We repeat the filtering experiment in a wide range of pump fluencies below and above saturation, as shown in Fig. 3c. At a low fluency, we can observe a 2.3 times suppression of the biexciton relative to the exciton emission, with purity improving from g2(0) = 0.07 ± 0.01 to g2(0) = 0.03 ± 0.01 (after background correction,23,24 see ESI Fig. S6). This is consistent with the biexciton blueshift in this quantum dot (20 nm, see ESI Fig. S3) and the exciton bandwidth (33 nm). The effect of spectral filtering on g2(0) is even larger at a higher pump fluency, with a factor of 6.6 observed for 〈N〉 = 4.9. Generally, the filtered g2(0) dependency is much flatter (green triangles in Fig. 3c), as opposed to the sharp rise observed above saturation for the unfiltered case (black stars in Fig. 3c), demonstrating an efficient suppression of higher order multiexcitons and shell state emission, in addition to the biexciton.

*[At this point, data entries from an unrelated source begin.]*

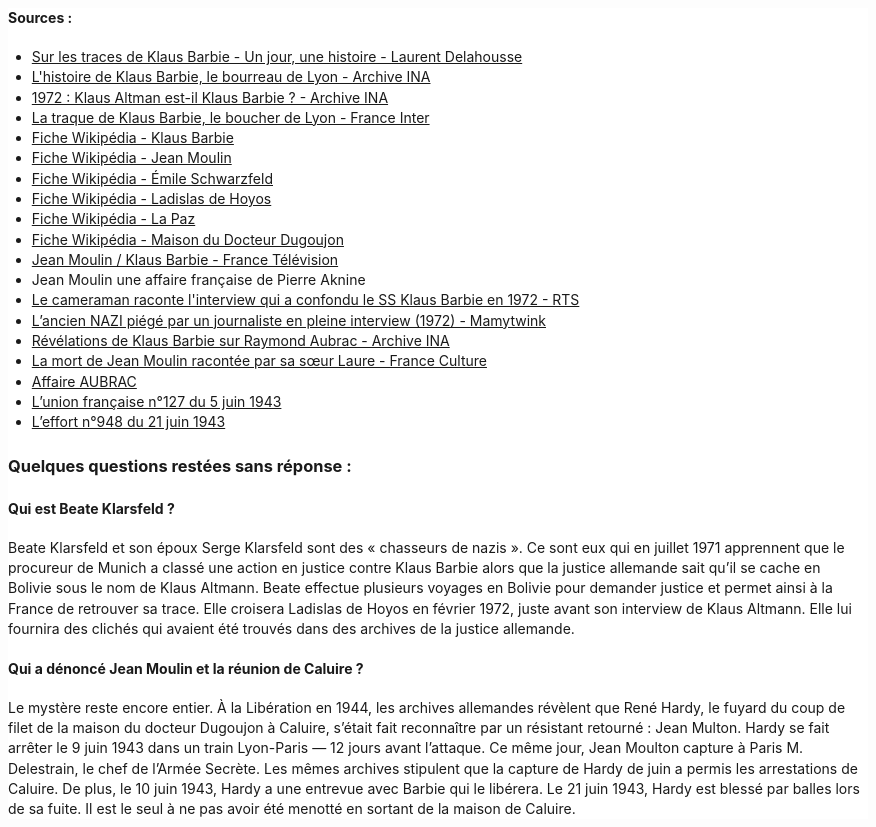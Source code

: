 #### Sources :
- [Sur les traces de Klaus Barbie - Un jour, une histoire - Laurent Delahousse](https://www.youtube.com/watch?v=ELSCRkSQYf4&t=2351s)
- [L'histoire de Klaus Barbie, le bourreau de Lyon - Archive INA](https://www.youtube.com/watch?v=jy9xBzF44X8&t=595s)
- [1972 : Klaus Altman est-il Klaus Barbie ? - Archive INA](https://www.youtube.com/watch?v=-Rn3VSIJ_-s)
- [La traque de Klaus Barbie, le boucher de Lyon - France Inter](https://www.franceinter.fr/emissions/affaires-sensibles/affaires-sensibles-13-aout-2020)
- [Fiche Wikipédia - Klaus Barbie](https://fr.wikipedia.org/wiki/Klaus_Barbie#Retour_en_France)
- [Fiche Wikipédia - Jean Moulin](https://fr.wikipedia.org/wiki/Jean_Moulin)
- [Fiche Wikipédia - Émile Schwarzfeld](https://fr.wikipedia.org/wiki/%C3%89mile_Schwarzfeld)
- [Fiche Wikipédia - Ladislas de Hoyos](https://fr.wikipedia.org/wiki/Ladislas_de_Hoyos)
- [Fiche Wikipédia - La Paz](https://fr.wikipedia.org/wiki/La_Paz)
- [Fiche Wikipédia - Maison du Docteur Dugoujon](https://fr.wikipedia.org/wiki/Maison_du_docteur_Dugoujon)
- [Jean Moulin / Klaus Barbie - France Télévision](https://www.youtube.com/watch?v=57bEgmkp4GU&t=2286s)
- Jean Moulin une affaire française de Pierre Aknine
- [Le cameraman raconte l'interview qui a confondu le SS Klaus Barbie en 1972 - RTS](https://www.rts.ch/info/monde/8759316-le-cameraman-raconte-linterview-qui-a-confondu-le-ss-klaus-barbie-en-1972.html)
- [L’ancien NAZI piégé par un journaliste en pleine interview (1972) - Mamytwink](https://www.youtube.com/watch?v=6uv5RzB8BX8&list=WL&index=7&t=375s)
- [Révélations de Klaus Barbie sur Raymond Aubrac - Archive INA](https://www.youtube.com/watch?v=LLn9xxucQ24&t=47s)
- [La mort de Jean Moulin racontée par sa sœur Laure - France Culture](https://www.youtube.com/watch?v=d53qmcL36jE&list=WL&index=11)
- [Affaire AUBRAC](https://www.youtube.com/watch?v=KkVSrLhMZDk)
- [L’union française n°127 du 5 juin 1943](https://gallica.bnf.fr/ark:/12148/bpt6k1410300f/f1.item.zoom)
- [L’effort n°948 du 21 juin 1943](https://www.retronews.fr/journal/leffort/21-jun-1943/2301/4794336/1)

### Quelques questions restées sans réponse :
#### Qui est Beate Klarsfeld ?
Beate Klarsfeld et son époux Serge Klarsfeld sont des « chasseurs de nazis ». Ce sont eux qui en juillet 1971 apprennent que le procureur de Munich a classé une action en justice contre Klaus Barbie alors que la justice allemande sait qu’il se cache en Bolivie sous le nom de Klaus Altmann. Beate effectue plusieurs voyages en Bolivie pour demander justice et permet ainsi à la France de retrouver sa trace. Elle croisera Ladislas de Hoyos en février 1972, juste avant son interview de Klaus Altmann. Elle lui fournira des clichés qui avaient été trouvés dans des archives de la justice allemande.

#### Qui a dénoncé Jean Moulin et la réunion de Caluire ?
Le mystère reste encore entier. À la Libération en 1944, les archives allemandes révèlent que René Hardy, le fuyard du coup de filet de la maison du docteur Dugoujon à Caluire, s’était fait reconnaître par un résistant retourné : Jean Multon. Hardy se fait arrêter le 9 juin 1943 dans un train Lyon-Paris — 12 jours avant l’attaque. Ce même jour, Jean Moulton capture à Paris M. Delestrain, le chef de l’Armée Secrète. Les mêmes archives stipulent que la capture de Hardy de juin a permis les arrestations de Caluire. De plus, le 10 juin 1943, Hardy a une entrevue avec Barbie qui le libérera. Le 21 juin 1943, Hardy est blessé par balles lors de sa fuite. Il est le seul à ne pas avoir été menotté en sortant de la maison de Caluire.
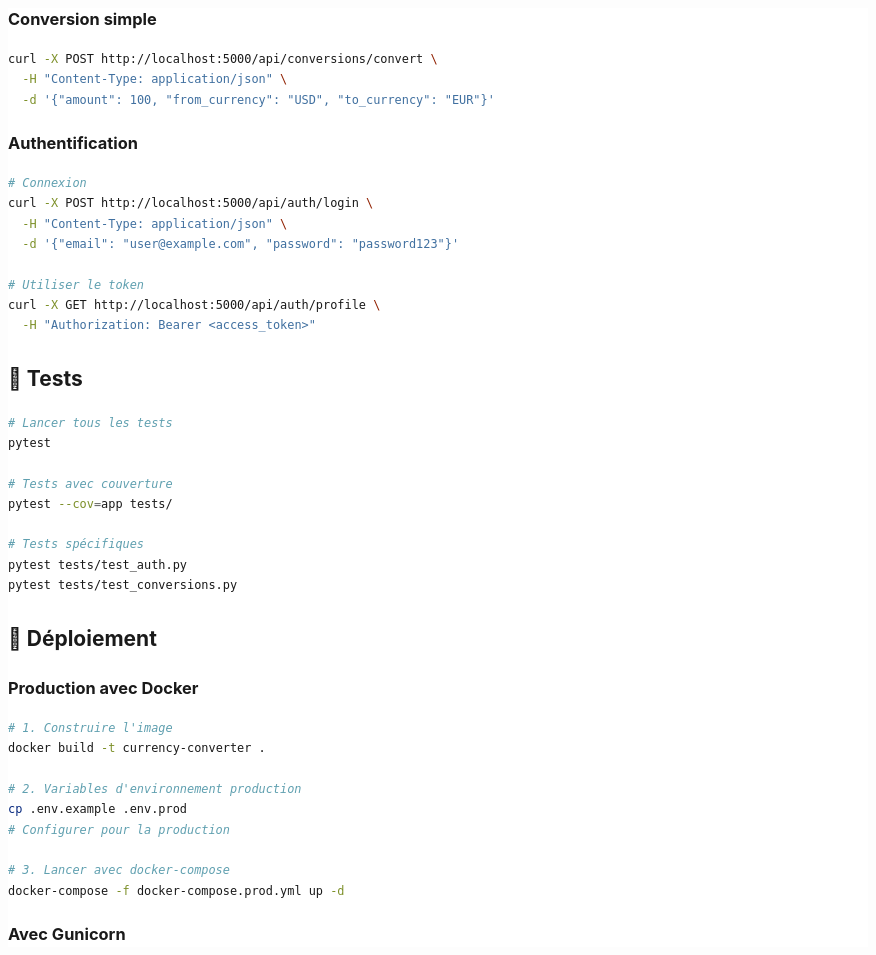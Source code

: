 ### Conversion simple
```bash
curl -X POST http://localhost:5000/api/conversions/convert \
  -H "Content-Type: application/json" \
  -d '{"amount": 100, "from_currency": "USD", "to_currency": "EUR"}'
```

### Authentification
```bash
# Connexion
curl -X POST http://localhost:5000/api/auth/login \
  -H "Content-Type: application/json" \
  -d '{"email": "user@example.com", "password": "password123"}'

# Utiliser le token
curl -X GET http://localhost:5000/api/auth/profile \
  -H "Authorization: Bearer <access_token>"
```

## 🧪 Tests

```bash
# Lancer tous les tests
pytest

# Tests avec couverture
pytest --cov=app tests/

# Tests spécifiques
pytest tests/test_auth.py
pytest tests/test_conversions.py
```

## 🔧 Déploiement

### Production avec Docker

```bash
# 1. Construire l'image
docker build -t currency-converter .

# 2. Variables d'environnement production
cp .env.example .env.prod
# Configurer pour la production

# 3. Lancer avec docker-compose
docker-compose -f docker-compose.prod.yml up -d
```

### Avec Gunicorn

We now turn to discuss the effect of filtering on photoluminescence brightness and the trade-off between purity and brightness. Evidently, spectral filtering reduces the total photoluminescence count rate. In the case of QD16 with an emission maximum at around 642 nm, the long-pass filter at 650 nm removes about 71% of photoluminescence intensity, severely compromising the brightness of the source. As the emission wavelength changes substantially from dot to dot, some dots achieve a better balance between brightness and purity for a fixed filter cut-off of 650 nm. This is illustrated in Fig. 3d, which shows a distribution of unfiltered time-averaged intensity-g2(0) data pairs for 16 quantum dots (black stars), and their corresponding filtered data (green triangles). Data are acquired for a pump fluency above saturation, 2 < 〈N〉 < 5. All measurements are done at the same laser pump power, but due to the variability of absorption, 〈N〉 changes from dot to dot. The photoluminescence brightness is given in Mcounts per s; since the pump rate is 1 MHz, this is a direct measure of the average photon rate obtainable, i.e. 0.5 = 50% quantum yield (collection efficiency, losses and detection are all taken into account for according to ref. 25, see the ESI). On average, the brightness goes from 0.50 ± 0.05 Mcounts per s to 0.27 ± 0.03 Mcounts per s after filtering, whereas the purity improves from g2(0) = 0.34 ± 05 to g2(0) = 0.08 ± 01 (see more examples in ESI Fig. S6). Besides the gain in single photon purity, the spectral filtering can improve the photo-stability of emission as spurious states are removed from the signal. However, it may also introduce additional fluctuations of the bright excitonic state due to an inappropriate choice of filtering wavelength in combination with spectral diffusion at room temperature (see ESI Fig. S2 and S8b). This analysis clearly shows the need to search for an optimal cut-off wavelength for spectral filtering, which can balance single photon purification with tolerable losses and photo-stability.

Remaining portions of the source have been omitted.